New Poll Request
Saturday February 27th, 1999
A new PCWeek article states that many antitrust specialists are now believing that the government will not only win its case against Microsoft, but withstand an appeal as well. What will the remedy be?
Our next poll will be "If you needed to propose a remedy at the end of the Microsoft trial, it would be to ______." This time, however, we're doing the poll a little differently.
We'd like you to submit to us possible answers to the remedy question. We'll take our favorite responses, and use ten of them in the poll. If they require extra explanation, we'll do a little news piece to accompany the poll that explains the choices in detail.
So, for now, what we need from you is this: Send email to firstname.lastname@example.org with your possible remedy for Microsoft's antitrust violations. It should contain a title, _as short as possible_, that describes the remedy (so it fits in the poll space). It should be followed by a short description of the remedy for clarity.
Your remedy can be as useful or as silly as you like. No rules. If you propose castrating Bill Gates in a public display, it might be illegal, but it may be intriguing enough to make it into the poll.
#37 Tp: Zoloft
by J. Maynard Gelinas <email@example.com>
Sunday March 7th, 1999 11:47 AM
You are replying to this message
Zoloft Wrote: "Windows would be 'nationalized'" I'm not really sure what you mean by that, but if you mean the same as it it would become a 'permanent fixture', I disagree.
No I mean nationalize as in the government taking the property of a private corporation or individual without compensation. Regardless of Microsoft's illegal behavior, I seriously doubt the government could justify taking Microsoft's intelectual property and giving it away for free. However, I'm not a lawyer, this is just MHO about the law as a layman. But I don't think I would support such a move even though I strongly support free software.
Zoloft Wrote: I would argue that their APIs could be considered their intellectual property just the same.
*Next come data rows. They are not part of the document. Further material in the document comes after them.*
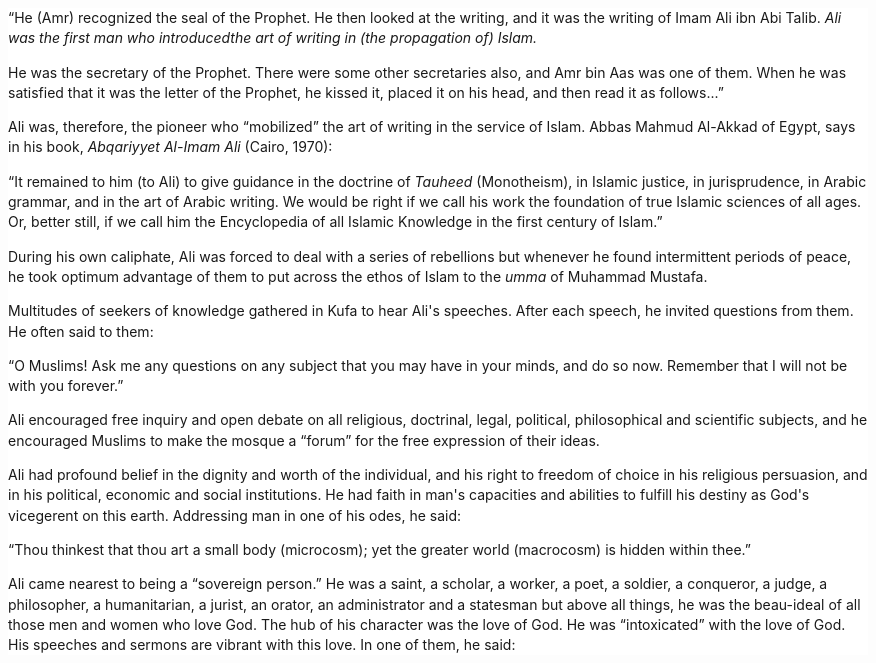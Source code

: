“He (Amr) recognized the seal of the Prophet. He then looked at the
writing, and it was the writing of Imam Ali ibn Abi Talib. *Ali was the
first man who introducedthe art of writing in (the propagation of)
Islam.*

He was the secretary of the Prophet. There were some other secretaries
also, and Amr bin Aas was one of them. When he was satisfied that it was
the letter of the Prophet, he kissed it, placed it on his head, and then
read it as follows...”

Ali was, therefore, the pioneer who “mobilized” the art of writing in
the service of Islam. Abbas Mahmud Al-Akkad of Egypt, says in his book,
*Abqariyyet Al-Imam Ali* (Cairo, 1970):

“It remained to him (to Ali) to give guidance in the doctrine of
*Tauheed* (Monotheism), in Islamic justice, in jurisprudence, in Arabic
grammar, and in the art of Arabic writing. We would be right if we call
his work the foundation of true Islamic sciences of all ages. Or, better
still, if we call him the Encyclopedia of all Islamic Knowledge in the
first century of Islam.”

During his own caliphate, Ali was forced to deal with a series of
rebellions but whenever he found intermittent periods of peace, he took
optimum advantage of them to put across the ethos of Islam to the *umma*
of Muhammad Mustafa.

Multitudes of seekers of knowledge gathered in Kufa to hear Ali's
speeches. After each speech, he invited questions from them. He often
said to them:

“O Muslims! Ask me any questions on any subject that you may have in
your minds, and do so now. Remember that I will not be with you
forever.”

Ali encouraged free inquiry and open debate on all religious, doctrinal,
legal, political, philosophical and scientific subjects, and he
encouraged Muslims to make the mosque a “forum” for the free expression
of their ideas.

Ali had profound belief in the dignity and worth of the individual, and
his right to freedom of choice in his religious persuasion, and in his
political, economic and social institutions. He had faith in man's
capacities and abilities to fulfill his destiny as God's vicegerent on
this earth. Addressing man in one of his odes, he said:

“Thou thinkest that thou art a small body (microcosm); yet the greater
world (macrocosm) is hidden within thee.”

Ali came nearest to being a “sovereign person.” He was a saint, a
scholar, a worker, a poet, a soldier, a conqueror, a judge, a
philosopher, a humanitarian, a jurist, an orator, an administrator and a
statesman but above all things, he was the beau-ideal of all those men
and women who love God. The hub of his character was the love of God. He
was “intoxicated” with the love of God. His speeches and sermons are
vibrant with this love. In one of them, he said:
No. An Applications Programming Interface is _not_ source code, it's a specification. That's like saying all mystery, romance, or science fiction genre are the property of Avon or Dell (book publishers). No, the source content can be copyrighted, but not the API. Now, they may wish to keep the API private, but I think that since Win32 is on the majority of desktop computers today the DOJ has a good argument that the specification should be open and managed by a separate body such as IEEE (or some other industry consortium like X/Open or whatever). Were that to happen the Win32 API would be taken from the hands of Microsoft (though I'm sure MS would still be a player) and made available to anyone who joined the organization. And this doesn't have to be free. Open _doesn't_ imply free! Just that the specification is open and available to anyone willing to fork over a fee to the organizing committe.